In a statement, the Istanbul Bar Association denounced the charges against Carsi as belonging to the “fantasy world” of prosecutors. “What they are trying to do here is to dilute the concept of a coup in order to spark fear in people, justify police violence that may occur in the future, and intimidate a nation. The law cannot be manipulated for such purposes. Prosecutors’ right to open a case must be restricted by logic and rules of law,” the statement said.

The charging of the fans follows several ongoing court proceedings against other protesters in which prosecutors were also seeking harsh sentences. The cases were being prosecuted by a judiciary that like the police force in the past year has largely been cleansed of alleged supporters of Fethullalh Gülen, a frail, self-exiled 73-year old preacher, head of one of the world’s largest Islamist movements and one time Erdogan ally, whom the president accuses of seeking to create a parallel state in Turkey.

The legal proceedings in Istanbul and Cairo are part of an effort by the Egyptian and Turkish governments, who despite differences over the Muslim Brotherhood, both see cracking down on militant football fans as a pillar of their campaigns to severely restrict if not outlaw peaceful protest and dissent.

A vow by Ultras Ahlawy, the militant support group of Zamalek rival Al-Ahly SC, to force their way into stadia where Egyptian premier league games are played came a week after they stormed Cairo’s International Stadium to make their point. It also came as Ultras Nahdawy (Renaissance Ultras), played a key role in months-long student protests on university campuses and in local neighbourhoods in the Egyptian capital against Al-Sisi’s repressive regime and in favour of academic and other freedoms.

Nahdawy, whose name refers to the term used by the Brotherhood to describe its political and economic program, is the only militant football group that openly identifies itself as political and is not aligned with a club. The group, formed by Ahlawy and UWK members who sympathised with the Brotherhood that has been brutally suppressed by the Al-Sisi regime and outlawed by Saudi Arabia and the United Arab Emirates, has since distanced itself from the group.

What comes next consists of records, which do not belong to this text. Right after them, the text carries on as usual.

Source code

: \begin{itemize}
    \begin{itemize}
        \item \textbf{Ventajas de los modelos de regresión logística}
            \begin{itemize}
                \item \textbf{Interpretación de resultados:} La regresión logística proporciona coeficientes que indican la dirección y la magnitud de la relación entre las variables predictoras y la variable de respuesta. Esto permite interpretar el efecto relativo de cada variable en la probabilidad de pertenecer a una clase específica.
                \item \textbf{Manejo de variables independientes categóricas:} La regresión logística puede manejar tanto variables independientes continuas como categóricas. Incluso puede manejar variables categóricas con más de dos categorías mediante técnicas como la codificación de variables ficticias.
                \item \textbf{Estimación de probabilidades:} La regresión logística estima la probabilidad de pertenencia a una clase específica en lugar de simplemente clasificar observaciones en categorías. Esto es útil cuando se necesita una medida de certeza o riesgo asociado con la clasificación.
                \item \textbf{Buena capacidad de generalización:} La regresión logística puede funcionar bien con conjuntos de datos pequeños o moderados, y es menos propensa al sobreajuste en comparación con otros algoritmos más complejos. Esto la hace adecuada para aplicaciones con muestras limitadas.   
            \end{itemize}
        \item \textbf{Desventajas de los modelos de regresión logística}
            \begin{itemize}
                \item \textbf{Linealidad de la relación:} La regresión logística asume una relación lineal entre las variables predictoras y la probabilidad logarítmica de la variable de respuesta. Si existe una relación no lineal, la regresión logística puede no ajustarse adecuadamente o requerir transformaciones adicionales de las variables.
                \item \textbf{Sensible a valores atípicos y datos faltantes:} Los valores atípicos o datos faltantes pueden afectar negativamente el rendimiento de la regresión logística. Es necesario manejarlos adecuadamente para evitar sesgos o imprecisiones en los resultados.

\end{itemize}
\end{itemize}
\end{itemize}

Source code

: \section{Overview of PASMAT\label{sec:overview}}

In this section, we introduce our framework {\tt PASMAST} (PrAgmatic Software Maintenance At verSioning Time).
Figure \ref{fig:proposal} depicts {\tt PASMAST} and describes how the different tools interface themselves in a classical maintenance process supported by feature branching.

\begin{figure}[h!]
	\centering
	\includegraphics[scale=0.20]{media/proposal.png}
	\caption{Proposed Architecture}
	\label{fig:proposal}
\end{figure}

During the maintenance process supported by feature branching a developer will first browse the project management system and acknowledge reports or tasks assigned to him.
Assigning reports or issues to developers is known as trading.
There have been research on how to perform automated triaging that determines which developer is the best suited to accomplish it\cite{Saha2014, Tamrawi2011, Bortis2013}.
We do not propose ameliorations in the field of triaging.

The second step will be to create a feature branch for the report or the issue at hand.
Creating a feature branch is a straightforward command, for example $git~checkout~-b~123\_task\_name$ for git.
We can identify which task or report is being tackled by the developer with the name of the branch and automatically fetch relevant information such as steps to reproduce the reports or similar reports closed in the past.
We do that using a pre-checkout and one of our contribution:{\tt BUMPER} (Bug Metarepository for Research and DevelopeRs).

Its leadership consists largely of university students while its rank and file are often still in high school.

“We took the culture of the ultras in the stadiums and tried to copy and paste it into the street,” a Nahdawy member and Al-Ahly supporter told The Los Angeles Review of Books.

For a regime that has shown little mercy for its opponents, the Al-Sisi government has balanced its tacit backing for the legal proceedings against UWK with a more deft approach to Ahlawy that holds the military and security forces responsible for the death of more than 70 of its members in a politically loaded brawl in 2012 in Port Said. The Egyptian Football Association (EFA) recently postponed a match between Al-Ahly and the Port Said’s Al-Masry SC, which haven’t faced off since the worst incident in Egyptian sport history.

Rather than confronting the ultras when they stormed the stadium last week, security forces negotiated their departure as well as their attendance under a temporary lifting of the spectator ban for Al-Ahly’s match against Ivory Coast’s Séwé Sport The game earned Al-Ahly the African club championship title. Ahlawy unfolded a huge banner during the match that referring to the ban asserted “Football is for Fans”.

In a statement on the Facebook page with its 1.1 million followers, Ahlawy said: “The fans have every right to be present in stadiums and cheer on their teams. Therefore, Ultras Ahlawy group has decided to be present in the upcoming league games…We will be at Cairo Stadium to support our team even if we remained separated by a fence. We will no longer watch our team on television.”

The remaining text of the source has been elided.